### Activity
Please return the data that follows precisely as written, but without the images.

### Data provided
:::

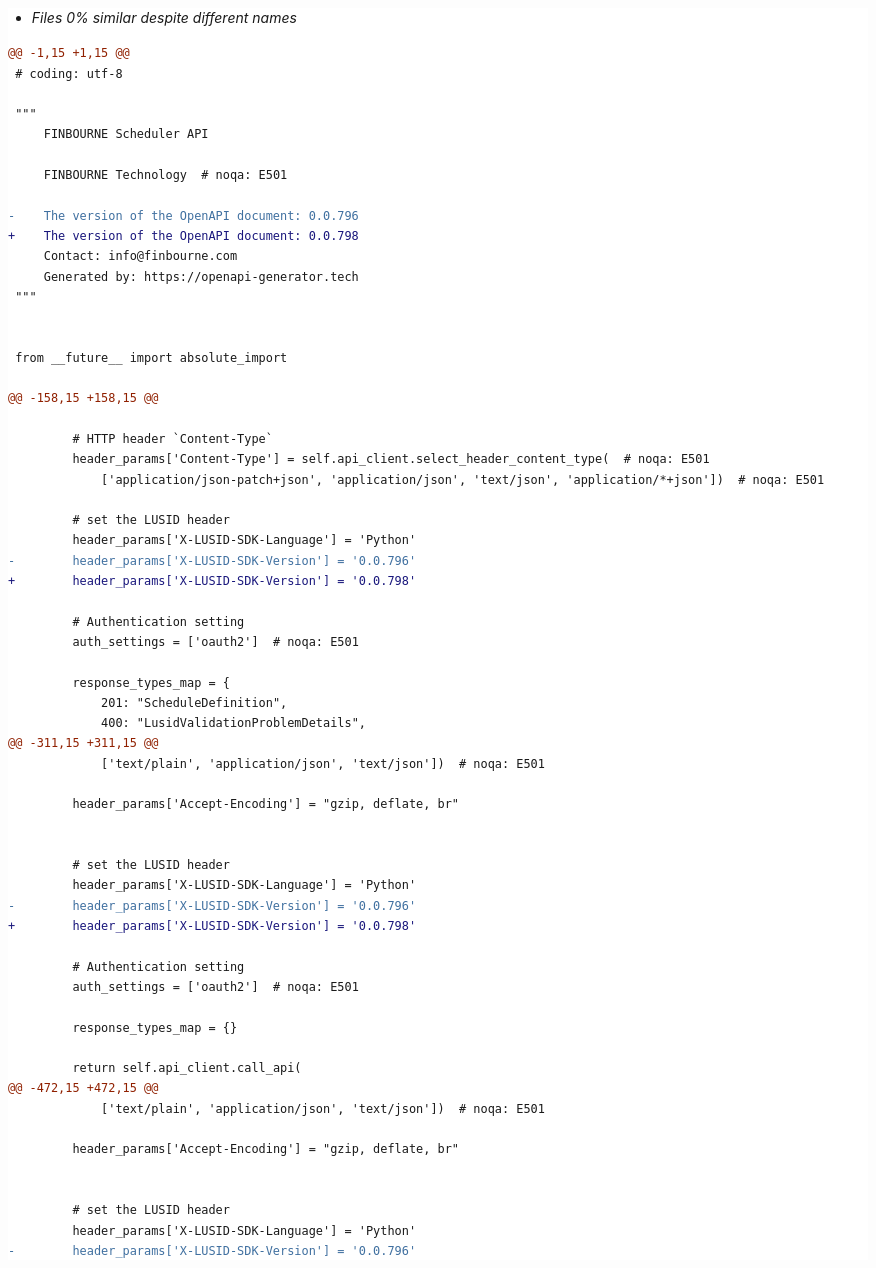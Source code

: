  * *Files 0% similar despite different names*

```diff
@@ -1,15 +1,15 @@
 # coding: utf-8
 
 """
     FINBOURNE Scheduler API
 
     FINBOURNE Technology  # noqa: E501
 
-    The version of the OpenAPI document: 0.0.796
+    The version of the OpenAPI document: 0.0.798
     Contact: info@finbourne.com
     Generated by: https://openapi-generator.tech
 """
 
 
 from __future__ import absolute_import
 
@@ -158,15 +158,15 @@
 
         # HTTP header `Content-Type`
         header_params['Content-Type'] = self.api_client.select_header_content_type(  # noqa: E501
             ['application/json-patch+json', 'application/json', 'text/json', 'application/*+json'])  # noqa: E501
 
         # set the LUSID header
         header_params['X-LUSID-SDK-Language'] = 'Python'
-        header_params['X-LUSID-SDK-Version'] = '0.0.796'
+        header_params['X-LUSID-SDK-Version'] = '0.0.798'
 
         # Authentication setting
         auth_settings = ['oauth2']  # noqa: E501
 
         response_types_map = {
             201: "ScheduleDefinition",
             400: "LusidValidationProblemDetails",
@@ -311,15 +311,15 @@
             ['text/plain', 'application/json', 'text/json'])  # noqa: E501
 
         header_params['Accept-Encoding'] = "gzip, deflate, br"
 
 
         # set the LUSID header
         header_params['X-LUSID-SDK-Language'] = 'Python'
-        header_params['X-LUSID-SDK-Version'] = '0.0.796'
+        header_params['X-LUSID-SDK-Version'] = '0.0.798'
 
         # Authentication setting
         auth_settings = ['oauth2']  # noqa: E501
 
         response_types_map = {}
 
         return self.api_client.call_api(
@@ -472,15 +472,15 @@
             ['text/plain', 'application/json', 'text/json'])  # noqa: E501
 
         header_params['Accept-Encoding'] = "gzip, deflate, br"
 
 
         # set the LUSID header
         header_params['X-LUSID-SDK-Language'] = 'Python'
-        header_params['X-LUSID-SDK-Version'] = '0.0.796'
```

:::

### Expected answer
Source code

:  * *Files 0% similar despite different names*

```diff
@@ -1,15 +1,15 @@
 # coding: utf-8
 
 """
     FINBOURNE Scheduler API
 
     FINBOURNE Technology  # noqa: E501
 
-    The version of the OpenAPI document: 0.0.796
+    The version of the OpenAPI document: 0.0.798
     Contact: info@finbourne.com
     Generated by: https://openapi-generator.tech
 """
 
 
 from __future__ import absolute_import
 
@@ -158,15 +158,15 @@
 
         # HTTP header `Content-Type`
         header_params['Content-Type'] = self.api_client.select_header_content_type(  # noqa: E501
             ['application/json-patch+json', 'application/json', 'text/json', 'application/*+json'])  # noqa: E501
 
         # set the LUSID header
         header_params['X-LUSID-SDK-Language'] = 'Python'
-        header_params['X-LUSID-SDK-Version'] = '0.0.796'
+        header_params['X-LUSID-SDK-Version'] = '0.0.798'
 
         # Authentication setting
         auth_settings = ['oauth2']  # noqa: E501
 
         response_types_map = {
             201: "ScheduleDefinition",
             400: "LusidValidationProblemDetails",
@@ -311,15 +311,15 @@
             ['text/plain', 'application/json', 'text/json'])  # noqa: E501
 
         header_params['Accept-Encoding'] = "gzip, deflate, br"
 
 
         # set the LUSID header
         header_params['X-LUSID-SDK-Language'] = 'Python'
-        header_params['X-LUSID-SDK-Version'] = '0.0.796'
+        header_params['X-LUSID-SDK-Version'] = '0.0.798'
 
         # Authentication setting
         auth_settings = ['oauth2']  # noqa: E501
 
         response_types_map = {}
 
         return self.api_client.call_api(
@@ -472,15 +472,15 @@
             ['text/plain', 'application/json', 'text/json'])  # noqa: E501
 
         header_params['Accept-Encoding'] = "gzip, deflate, br"
 
 
         # set the LUSID header
         header_params['X-LUSID-SDK-Language'] = 'Python'
-        header_params['X-LUSID-SDK-Version'] = '0.0.796'
```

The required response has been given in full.